Problem to work on: When a line of the records contains "structure", copy it.

[Source data]

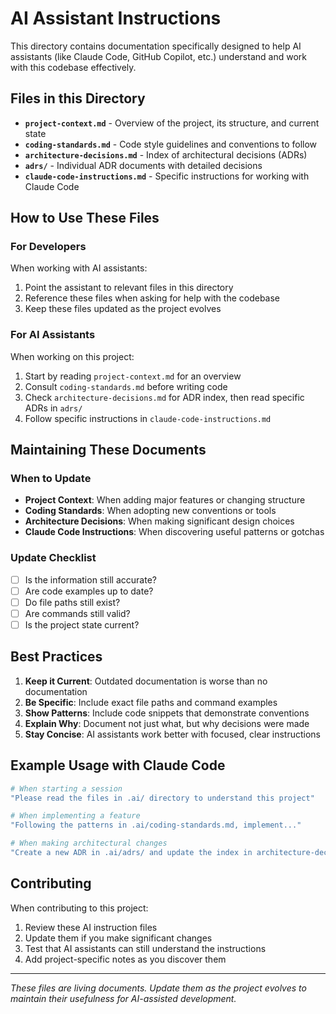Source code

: # AI Assistant Instructions

This directory contains documentation specifically designed to help AI assistants (like Claude Code, GitHub Copilot, etc.) understand and work with this codebase effectively.

## Files in this Directory

- **`project-context.md`** - Overview of the project, its structure, and current state
- **`coding-standards.md`** - Code style guidelines and conventions to follow
- **`architecture-decisions.md`** - Index of architectural decisions (ADRs)
- **`adrs/`** - Individual ADR documents with detailed decisions
- **`claude-code-instructions.md`** - Specific instructions for working with Claude Code

## How to Use These Files

### For Developers
When working with AI assistants:
1. Point the assistant to relevant files in this directory
2. Reference these files when asking for help with the codebase
3. Keep these files updated as the project evolves

### For AI Assistants
When working on this project:
1. Start by reading `project-context.md` for an overview
2. Consult `coding-standards.md` before writing code
3. Check `architecture-decisions.md` for ADR index, then read specific ADRs in `adrs/`
4. Follow specific instructions in `claude-code-instructions.md`

## Maintaining These Documents

### When to Update
- **Project Context**: When adding major features or changing structure
- **Coding Standards**: When adopting new conventions or tools
- **Architecture Decisions**: When making significant design choices
- **Claude Code Instructions**: When discovering useful patterns or gotchas

### Update Checklist
- [ ] Is the information still accurate?
- [ ] Are code examples up to date?
- [ ] Do file paths still exist?
- [ ] Are commands still valid?
- [ ] Is the project state current?

## Best Practices

1. **Keep it Current**: Outdated documentation is worse than no documentation
2. **Be Specific**: Include exact file paths and command examples
3. **Show Patterns**: Include code snippets that demonstrate conventions
4. **Explain Why**: Document not just what, but why decisions were made
5. **Stay Concise**: AI assistants work better with focused, clear instructions

## Example Usage with Claude Code

```bash
# When starting a session
"Please read the files in .ai/ directory to understand this project"

# When implementing a feature
"Following the patterns in .ai/coding-standards.md, implement..."

# When making architectural changes
"Create a new ADR in .ai/adrs/ and update the index in architecture-decisions.md"
```

## Contributing

When contributing to this project:
1. Review these AI instruction files
2. Update them if you make significant changes
3. Test that AI assistants can still understand the instructions
4. Add project-specific notes as you discover them

---

*These files are living documents. Update them as the project evolves to maintain their usefulness for AI-assisted development.*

Task result:
- **`project-context.md`** - Overview of the project, its structure, and current state
- **Project Context**: When adding major features or changing structure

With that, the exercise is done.